On this issue, perhaps the loudest voice in calling racist every attempt that did not twist and contort district lines to gerrymander as many favorable districts for black political interests as possible was state Sen. Lydia Jackson. If terming anything you don’t like as “racism” hadn’t already replaced declarations of unpatriotic acts as the last refuge of scoundrels, Jackson certainly brayed loudly and often enough to ensure completion of the transformation. That certainly extended to debate over the Congressional map.

Jackson and her ilk’s first preference, which surfaced in both separate legislation and amendments, would have kept the area intact but sliced and diced enough in other parts of the state in order to create two minority-majority districts – again, in direct violation of the Constitution. The group’s fallback position was to reshape substantially this district, extending it in ways such as splitting Monroe to cull as many black and Democrat voters into it in order to make it more competitive for Democrat candidates.

Despite their whining about how it best preserved communities of interest and allegedly was preferred by residents, their preferred plan actually shattered as many if not more such communities than the version eventually passed, and committee testimony showed Monroe interests actually did not like it compared to the alternative that kept the city whole in another district. This hypocritical line of argument that tried to maintain there was somehow something inherently superior about their idea and that others were tainted by politics itself was an exercise in pure politics designed to give Jackson or others a shot at winning the seat held by Republican Rep. John Fleming.

But Fleming, joined by most of the state’s congressmen, backed the successful version Republican Gov. Bobby Jindal supported, which only incrementally changed Fleming’s Fourth District slightly unfavorably for him. Every plan had its faults – dividing areas historically together, uniting others disparate in distance and culture – and the only difference among them was the majority Republicans had the votes to pass one which favored their electoral interests. Sanctimoniously the losing minority Democrats complained – although in the past they had used their majorities to draw districts to favor them, even the unconstitutional one at the center of Hays v. U.S., and would have done the same had they the power this time.
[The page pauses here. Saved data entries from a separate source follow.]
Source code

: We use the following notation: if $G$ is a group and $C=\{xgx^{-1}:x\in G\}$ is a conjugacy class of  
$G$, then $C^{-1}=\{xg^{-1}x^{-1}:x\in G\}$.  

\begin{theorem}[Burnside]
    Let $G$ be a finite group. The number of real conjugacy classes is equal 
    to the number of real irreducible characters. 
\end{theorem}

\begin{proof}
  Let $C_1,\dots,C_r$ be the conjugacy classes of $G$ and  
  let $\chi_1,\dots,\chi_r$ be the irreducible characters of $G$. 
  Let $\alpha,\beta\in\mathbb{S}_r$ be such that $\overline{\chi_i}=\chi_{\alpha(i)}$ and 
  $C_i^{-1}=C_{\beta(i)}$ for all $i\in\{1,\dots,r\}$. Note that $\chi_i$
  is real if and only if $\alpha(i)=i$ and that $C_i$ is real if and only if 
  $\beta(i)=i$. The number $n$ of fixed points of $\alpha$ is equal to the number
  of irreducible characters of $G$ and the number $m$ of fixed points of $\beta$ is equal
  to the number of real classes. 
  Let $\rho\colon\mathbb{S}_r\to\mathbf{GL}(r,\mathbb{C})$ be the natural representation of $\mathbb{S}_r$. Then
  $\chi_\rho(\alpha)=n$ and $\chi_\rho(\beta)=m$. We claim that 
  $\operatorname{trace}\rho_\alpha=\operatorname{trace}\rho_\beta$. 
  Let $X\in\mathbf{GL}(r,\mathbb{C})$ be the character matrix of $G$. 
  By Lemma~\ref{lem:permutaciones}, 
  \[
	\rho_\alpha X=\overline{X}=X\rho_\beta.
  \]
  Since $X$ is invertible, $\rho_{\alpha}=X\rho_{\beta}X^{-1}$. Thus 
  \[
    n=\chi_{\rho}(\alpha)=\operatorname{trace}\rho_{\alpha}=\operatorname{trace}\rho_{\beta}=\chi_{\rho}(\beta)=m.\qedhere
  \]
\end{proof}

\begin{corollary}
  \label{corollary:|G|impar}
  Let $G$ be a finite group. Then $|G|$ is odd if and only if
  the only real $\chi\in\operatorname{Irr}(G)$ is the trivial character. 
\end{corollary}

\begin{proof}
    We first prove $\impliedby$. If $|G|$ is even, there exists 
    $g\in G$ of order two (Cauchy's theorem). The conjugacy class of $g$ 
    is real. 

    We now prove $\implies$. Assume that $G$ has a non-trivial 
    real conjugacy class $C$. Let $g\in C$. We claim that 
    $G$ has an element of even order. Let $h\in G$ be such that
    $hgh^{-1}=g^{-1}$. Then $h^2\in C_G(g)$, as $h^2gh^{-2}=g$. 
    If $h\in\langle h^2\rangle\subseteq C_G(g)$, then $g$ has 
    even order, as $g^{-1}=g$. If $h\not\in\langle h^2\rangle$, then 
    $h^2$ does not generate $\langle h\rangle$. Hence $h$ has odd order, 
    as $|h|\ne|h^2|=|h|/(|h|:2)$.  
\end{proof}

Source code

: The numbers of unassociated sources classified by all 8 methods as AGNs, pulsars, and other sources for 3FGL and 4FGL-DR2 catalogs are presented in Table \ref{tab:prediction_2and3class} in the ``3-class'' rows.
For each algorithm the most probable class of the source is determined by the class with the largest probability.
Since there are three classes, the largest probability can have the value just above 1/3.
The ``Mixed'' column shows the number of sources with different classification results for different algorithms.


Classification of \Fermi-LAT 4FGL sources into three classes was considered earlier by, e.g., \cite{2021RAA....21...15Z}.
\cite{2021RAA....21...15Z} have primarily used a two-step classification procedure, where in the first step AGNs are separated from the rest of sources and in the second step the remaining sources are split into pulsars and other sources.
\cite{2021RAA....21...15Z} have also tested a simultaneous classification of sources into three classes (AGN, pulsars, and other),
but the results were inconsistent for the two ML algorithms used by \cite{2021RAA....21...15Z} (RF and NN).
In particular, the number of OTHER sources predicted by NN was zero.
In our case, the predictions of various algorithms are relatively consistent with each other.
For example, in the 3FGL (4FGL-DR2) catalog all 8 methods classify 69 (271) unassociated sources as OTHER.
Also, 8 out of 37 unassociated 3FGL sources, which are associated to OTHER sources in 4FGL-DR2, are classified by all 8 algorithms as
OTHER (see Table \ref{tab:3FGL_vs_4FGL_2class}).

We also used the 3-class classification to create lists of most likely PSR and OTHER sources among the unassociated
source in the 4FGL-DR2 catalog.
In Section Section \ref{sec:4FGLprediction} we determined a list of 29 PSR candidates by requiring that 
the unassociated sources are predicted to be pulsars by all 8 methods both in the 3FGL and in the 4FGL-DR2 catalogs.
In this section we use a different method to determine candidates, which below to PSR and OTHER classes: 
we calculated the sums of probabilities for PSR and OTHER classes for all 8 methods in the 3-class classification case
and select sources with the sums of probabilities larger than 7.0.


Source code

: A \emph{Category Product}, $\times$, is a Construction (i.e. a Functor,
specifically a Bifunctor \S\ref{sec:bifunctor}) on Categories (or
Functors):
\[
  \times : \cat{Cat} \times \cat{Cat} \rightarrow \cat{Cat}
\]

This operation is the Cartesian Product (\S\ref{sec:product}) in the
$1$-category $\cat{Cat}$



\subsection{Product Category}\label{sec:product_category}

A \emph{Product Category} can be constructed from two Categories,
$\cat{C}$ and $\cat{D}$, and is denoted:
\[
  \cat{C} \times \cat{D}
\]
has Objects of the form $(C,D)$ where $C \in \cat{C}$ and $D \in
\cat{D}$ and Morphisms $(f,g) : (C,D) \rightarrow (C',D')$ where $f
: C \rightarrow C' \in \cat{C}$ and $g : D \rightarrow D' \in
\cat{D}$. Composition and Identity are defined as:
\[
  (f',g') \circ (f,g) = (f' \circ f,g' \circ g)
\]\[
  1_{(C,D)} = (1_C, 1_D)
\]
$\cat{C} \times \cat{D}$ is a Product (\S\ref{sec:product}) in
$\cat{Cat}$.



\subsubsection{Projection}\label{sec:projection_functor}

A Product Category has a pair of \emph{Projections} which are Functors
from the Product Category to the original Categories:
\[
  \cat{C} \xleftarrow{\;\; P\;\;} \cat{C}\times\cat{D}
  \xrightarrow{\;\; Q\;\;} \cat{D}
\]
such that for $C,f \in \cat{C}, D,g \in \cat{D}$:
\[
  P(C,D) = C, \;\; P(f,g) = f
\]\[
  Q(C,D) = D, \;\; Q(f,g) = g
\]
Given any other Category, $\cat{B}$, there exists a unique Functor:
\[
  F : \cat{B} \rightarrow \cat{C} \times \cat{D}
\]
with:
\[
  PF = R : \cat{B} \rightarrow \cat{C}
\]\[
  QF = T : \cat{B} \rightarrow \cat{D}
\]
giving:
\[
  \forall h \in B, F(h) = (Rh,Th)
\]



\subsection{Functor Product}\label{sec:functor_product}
In any event, even a Democrat-run U.S. Department of Justice could not find constitutional problems with these plans and the campaigning under these new lines at the state level is in full force. About all plans the Louisiana Legislative Black Caucus said it planned to file suits against them (an action independent of preclearance judgments), but as it has not happened by now, it's highly likely it has abandoned that effort.

The process led some to call for reform of it, to try to implement some kind of “neutral” commission to draw lines as is attempted in several states. But this is an illusory goal, if not worse than the present system. Where a party controls all parts of government, since the Constitution does not prohibit creating boundaries to favor a political party all other things equal, you may get partisan results. However, at least it is open and reflects, because of ballot box results that determined the balance of power, roughly the preference of the people.

By contrast, no means exist that can fashion a panel that is completely objective. Its members still will have their biases, but they will be unelected and essentially unaccountable to the citizenry. Whatever advantages they draw for whatever interests will remain hidden. So the system of legislatures and governors remapping decennially, for all the cravenness it may display, does the best job of serving the will of the people.